[Entries taken from a collection]
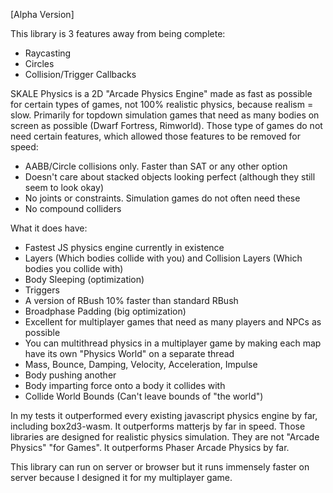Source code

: [Alpha Version]

This library is 3 features away from being complete:
- Raycasting
- Circles
- Collision/Trigger Callbacks

SKALE Physics is a 2D "Arcade Physics Engine" made as fast as possible for certain types of games, not 100% realistic physics, because realism = slow. Primarily for topdown simulation games that need as many bodies on screen as possible (Dwarf Fortress, Rimworld). Those type of games do not need certain features, which allowed those features to be removed for speed:
- AABB/Circle collisions only. Faster than SAT or any other option
- Doesn't care about stacked objects looking perfect (although they still seem to look okay)
- No joints or constraints. Simulation games do not often need these
- No compound colliders

What it does have:
- Fastest JS physics engine currently in existence
- Layers (Which bodies collide with you) and Collision Layers (Which bodies you collide with)
- Body Sleeping (optimization)
- Triggers
- A version of RBush 10% faster than standard RBush
- Broadphase Padding (big optimization)
- Excellent for multiplayer games that need as many players and NPCs as possible
- You can multithread physics in a multiplayer game by making each map have its own "Physics World" on a separate thread
- Mass, Bounce, Damping, Velocity, Acceleration, Impulse
- Body pushing another
- Body imparting force onto a body it collides with
- Collide World Bounds (Can't leave bounds of "the world")

In my tests it outperformed every existing javascript physics engine by far, including box2d3-wasm.
It outperforms matterjs by far in speed.
Those libraries are designed for realistic physics simulation. They are not "Arcade Physics" "for Games".
It outperforms Phaser Arcade Physics by far.

This library can run on server or browser but it runs immensely faster on server because I designed it for my multiplayer game.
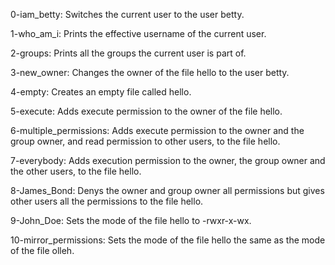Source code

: 0-iam_betty: Switches the current user to the user betty.

1-who_am_i: Prints the effective username of the current user.

2-groups: Prints all the groups the current user is part of.

3-new_owner: Changes the owner of the file hello to the user betty.

4-empty: Creates an empty file called hello.

5-execute: Adds execute permission to the owner of the file hello.

6-multiple_permissions: Adds execute permission to the owner and the group owner, and read permission to other users, to the file hello.

7-everybody: Adds execution permission to the owner, the group owner and the other users, to the file hello.

8-James_Bond: Denys the owner and group owner all permissions but gives other users all the permissions to the file hello.

9-John_Doe: Sets the mode of the file hello to -rwxr-x-wx.

10-mirror_permissions: Sets the mode of the file hello the same as the mode of the file olleh.
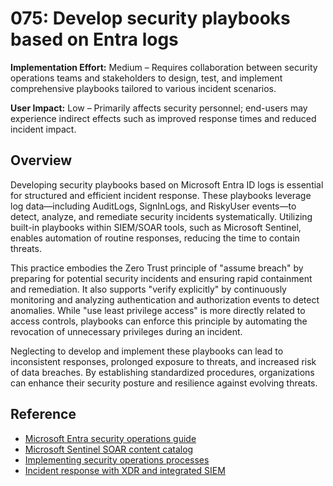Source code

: # 075: Develop security playbooks based on Entra logs

**Implementation Effort:** Medium – Requires collaboration between security operations teams and stakeholders to design, test, and implement comprehensive playbooks tailored to various incident scenarios.

**User Impact:** Low – Primarily affects security personnel; end-users may experience indirect effects such as improved response times and reduced incident impact.

## Overview

Developing security playbooks based on Microsoft Entra ID logs is essential for structured and efficient incident response. These playbooks leverage log data—including AuditLogs, SignInLogs, and RiskyUser events—to detect, analyze, and remediate security incidents systematically. Utilizing built-in playbooks within SIEM/SOAR tools, such as Microsoft Sentinel, enables automation of routine responses, reducing the time to contain threats.

This practice embodies the Zero Trust principle of "assume breach" by preparing for potential security incidents and ensuring rapid containment and remediation. It also supports "verify explicitly" by continuously monitoring and analyzing authentication and authorization events to detect anomalies. While "use least privilege access" is more directly related to access controls, playbooks can enforce this principle by automating the revocation of unnecessary privileges during an incident.

Neglecting to develop and implement these playbooks can lead to inconsistent responses, prolonged exposure to threats, and increased risk of data breaches. By establishing standardized procedures, organizations can enhance their security posture and resilience against evolving threats.

## Reference

* [Microsoft Entra security operations guide](https://learn.microsoft.com/en-us/entra/architecture/security-operations-introduction)
* [Microsoft Sentinel SOAR content catalog](https://learn.microsoft.com/en-us/azure/sentinel/sentinel-soar-content)
* [Implementing security operations processes](https://learn.microsoft.com/en-us/security/operations/)
* [Incident response with XDR and integrated SIEM](https://learn.microsoft.com/en-us/security/zero-trust/siem-xdr-overview)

WHAT THIS TASK INVOLVES - Hand back the data exactly as it appears, with all pictures cut.

ANSWER TO THIS PROBLEM -
Source code

: [Alpha Version]

This library is 3 features away from being complete:
- Raycasting
- Circles
- Collision/Trigger Callbacks

SKALE Physics is a 2D "Arcade Physics Engine" made as fast as possible for certain types of games, not 100% realistic physics, because realism = slow. Primarily for topdown simulation games that need as many bodies on screen as possible (Dwarf Fortress, Rimworld). Those type of games do not need certain features, which allowed those features to be removed for speed:
- AABB/Circle collisions only. Faster than SAT or any other option
- Doesn't care about stacked objects looking perfect (although they still seem to look okay)
- No joints or constraints. Simulation games do not often need these
- No compound colliders

What it does have:
- Fastest JS physics engine currently in existence
- Layers (Which bodies collide with you) and Collision Layers (Which bodies you collide with)
- Body Sleeping (optimization)
- Triggers
- A version of RBush 10% faster than standard RBush
- Broadphase Padding (big optimization)
- Excellent for multiplayer games that need as many players and NPCs as possible
- You can multithread physics in a multiplayer game by making each map have its own "Physics World" on a separate thread
- Mass, Bounce, Damping, Velocity, Acceleration, Impulse
- Body pushing another
- Body imparting force onto a body it collides with
- Collide World Bounds (Can't leave bounds of "the world")

In my tests it outperformed every existing javascript physics engine by far, including box2d3-wasm.
It outperforms matterjs by far in speed.
Those libraries are designed for realistic physics simulation. They are not "Arcade Physics" "for Games".
It outperforms Phaser Arcade Physics by far.

This library can run on server or browser but it runs immensely faster on server because I designed it for my multiplayer game.
Source code

: 0-iam_betty: Switches the current user to the user betty.

1-who_am_i: Prints the effective username of the current user.

2-groups: Prints all the groups the current user is part of.

3-new_owner: Changes the owner of the file hello to the user betty.

4-empty: Creates an empty file called hello.

5-execute: Adds execute permission to the owner of the file hello.

6-multiple_permissions: Adds execute permission to the owner and the group owner, and read permission to other users, to the file hello.

7-everybody: Adds execution permission to the owner, the group owner and the other users, to the file hello.

8-James_Bond: Denys the owner and group owner all permissions but gives other users all the permissions to the file hello.

9-John_Doe: Sets the mode of the file hello to -rwxr-x-wx.

10-mirror_permissions: Sets the mode of the file hello the same as the mode of the file olleh.
Source code

: # 075: Develop security playbooks based on Entra logs

**Implementation Effort:** Medium – Requires collaboration between security operations teams and stakeholders to design, test, and implement comprehensive playbooks tailored to various incident scenarios.

**User Impact:** Low – Primarily affects security personnel; end-users may experience indirect effects such as improved response times and reduced incident impact.

## Overview

Developing security playbooks based on Microsoft Entra ID logs is essential for structured and efficient incident response. These playbooks leverage log data—including AuditLogs, SignInLogs, and RiskyUser events—to detect, analyze, and remediate security incidents systematically. Utilizing built-in playbooks within SIEM/SOAR tools, such as Microsoft Sentinel, enables automation of routine responses, reducing the time to contain threats.

This practice embodies the Zero Trust principle of "assume breach" by preparing for potential security incidents and ensuring rapid containment and remediation. It also supports "verify explicitly" by continuously monitoring and analyzing authentication and authorization events to detect anomalies. While "use least privilege access" is more directly related to access controls, playbooks can enforce this principle by automating the revocation of unnecessary privileges during an incident.

Neglecting to develop and implement these playbooks can lead to inconsistent responses, prolonged exposure to threats, and increased risk of data breaches. By establishing standardized procedures, organizations can enhance their security posture and resilience against evolving threats.

## Reference

* [Microsoft Entra security operations guide](https://learn.microsoft.com/en-us/entra/architecture/security-operations-introduction)
* [Microsoft Sentinel SOAR content catalog](https://learn.microsoft.com/en-us/azure/sentinel/sentinel-soar-content)
* [Implementing security operations processes](https://learn.microsoft.com/en-us/security/operations/)
* [Incident response with XDR and integrated SIEM](https://learn.microsoft.com/en-us/security/zero-trust/siem-xdr-overview)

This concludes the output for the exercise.